O Cazaquistão, então, “abraça uma gloriosa história de cultura, humanidade e sofrimento. Como deixar de lembrar, em particular, os campos de prisioneiros e as deportações em massa que testemunharam, nas cidades e nas planícies sem fim dessas regiões, a opressão de tantos povos?” , questionou.

No entanto, os cazaquistaneses superaram essa história, observou. “A lembrança da sua reclusão levou a uma profunda preocupação com a inclusão”.

O Pontífice pediu que a memória dos grandes deslocamentos e sofrimentos sofridos pelo povo seja “uma parte indispensável da sua jornada para o futuro, inspirando-os a dar prioridade absoluta à dignidade humana, à dignidade de cada homem e mulher, e de todas as etnias, grupos sociais e religiosos”.

Francisco concentrou grande parte do seu discurso na imagem da dombra, um instrumento tradicional cazaquistanês semelhante a uma guitarra, feito de madeira e duas cordas.

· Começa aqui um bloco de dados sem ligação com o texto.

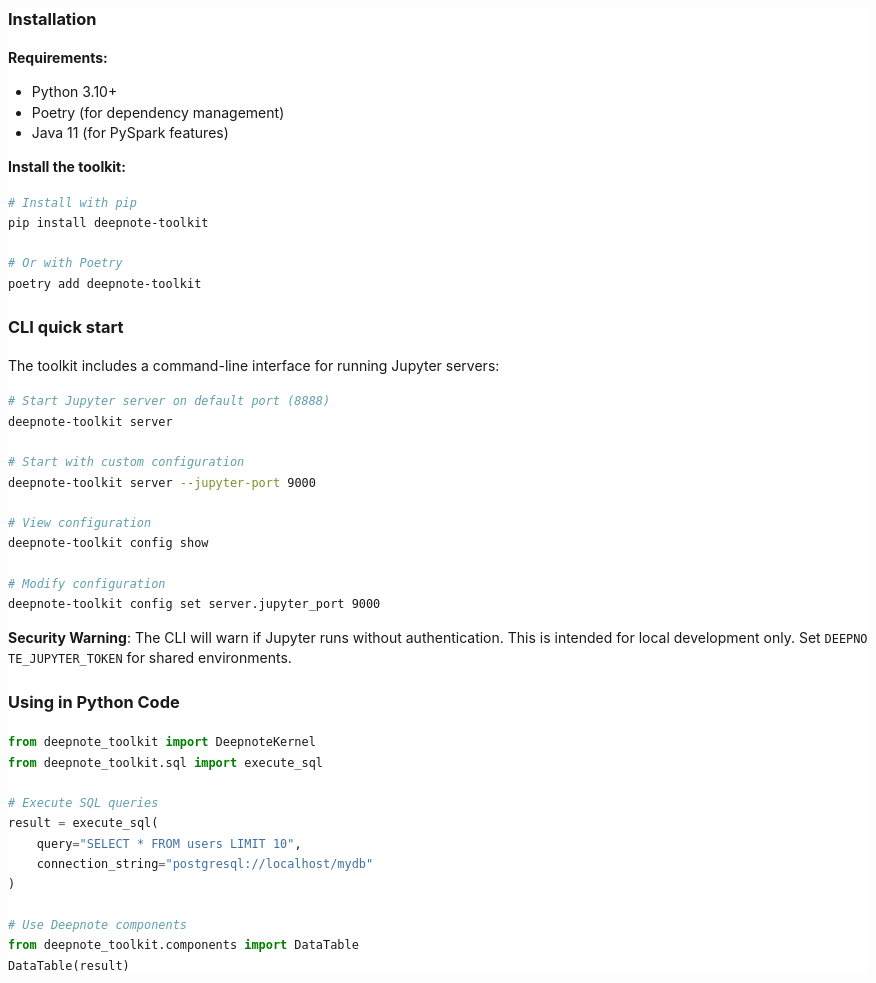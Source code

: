 ### Installation

**Requirements:**

- Python 3.10+
- Poetry (for dependency management)
- Java 11 (for PySpark features)

**Install the toolkit:**

```bash
# Install with pip
pip install deepnote-toolkit

# Or with Poetry
poetry add deepnote-toolkit
```

### CLI quick start

The toolkit includes a command-line interface for running Jupyter servers:

```bash
# Start Jupyter server on default port (8888)
deepnote-toolkit server

# Start with custom configuration
deepnote-toolkit server --jupyter-port 9000

# View configuration
deepnote-toolkit config show

# Modify configuration
deepnote-toolkit config set server.jupyter_port 9000
```

**Security Warning**: The CLI will warn if Jupyter runs without authentication. This is intended for local development only. Set `DEEPNOTE_JUPYTER_TOKEN` for shared environments.

### Using in Python Code

```python
from deepnote_toolkit import DeepnoteKernel
from deepnote_toolkit.sql import execute_sql

# Execute SQL queries
result = execute_sql(
    query="SELECT * FROM users LIMIT 10",
    connection_string="postgresql://localhost/mydb"
)

# Use Deepnote components
from deepnote_toolkit.components import DataTable
DataTable(result)
```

As duas cordas, explicou são emblemáticas do papel do Cazaquistão como uma “ponte entre a Europa e a Ásia”.

Também servem como um lembrete de que “a harmonia cresce e amadurece na união, na unidade coral que leva a uma vida social «sinfónica»”, que o Papa disse ser uma imagem especialmente comovente para as 550 etnias e 80 línguas diferentes presentes no país.

Neste contexto, o Papa Francisco também falou da importância da liberdade religiosa, que é garantida pela constituição cazaquistanesa, dizendo que uma secularidade saudável “reconhece o papel importante e indispensável da religião e resiste às formas de extremismo que a desfiguram”.

Esta forma de secularidade é “uma condição essencial para a igualdade de tratamento de cada cidadão”, disse. “A liberdade religiosa representa o melhor canal para a convivência civil”.

Também falou da democracia e do próprio processo de democratização do Cazaquistão, que às vezes tem sido tumultuoso, dizendo que a democracia como um sistema “constitui a forma mais adequada para traduzir o poder em serviço para todo o povo e não apenas para alguns”.

A procura do Cazaquistão por uma maior democracia, visando “reforçar as competências do Parlamento e das autoridades locais e, de forma mais geral, uma maior distribuição de poder”, observou, é um “processo meritório e exigente” que requer tempo e esforço, “sem voltar atrás”.

“Democracia e modernização devem ser mais do que belas palavras em todos os lugares; devem ser incorporados no serviço concreto às pessoas”, explicou, dizendo que isso implica “uma «boa política», nascida da partir da escuta das pessoas e para responder às suas necessidades legítimas”, bem como um envolvimento constante com a sociedade civil, ONGs e organizações humanitárias, e uma preocupação especial com os trabalhadores, jovens e os mais vulneráveis”.

Este “estilo político verdadeiramente democrático”, afirmou, “é a resposta mais eficaz a possíveis casos de extremismo, personalismo e populismo que ameaçam a estabilidade e o bem-estar dos povos”.

O Papa Francisco também elogiou o Cazaquistão pela aprovação de um projecto de lei no ano passado que aboliu a pena de morte e pelos seus esforços ambientais e compromisso com o desarmamento nuclear.

Observando que a Santa Sé e o Cazaquistão estão prestes a celebrar 30 anos de relações diplomáticas, assegurou aos líderes o desejo dos católicos de “continuarem a testemunhar o espírito de abertura e diálogo respeitoso que distingue esta terra”.

Francisco encerrou o seu discurso agradecendo às autoridades pelo acolhimento e rezando para que Deus abençoe “a vocação de paz e unidade própria do Cazaquistão, o país do encontro”.

Artigo de Elise Ann Allen, publicado no Crux a 13 de Setembro de 2022.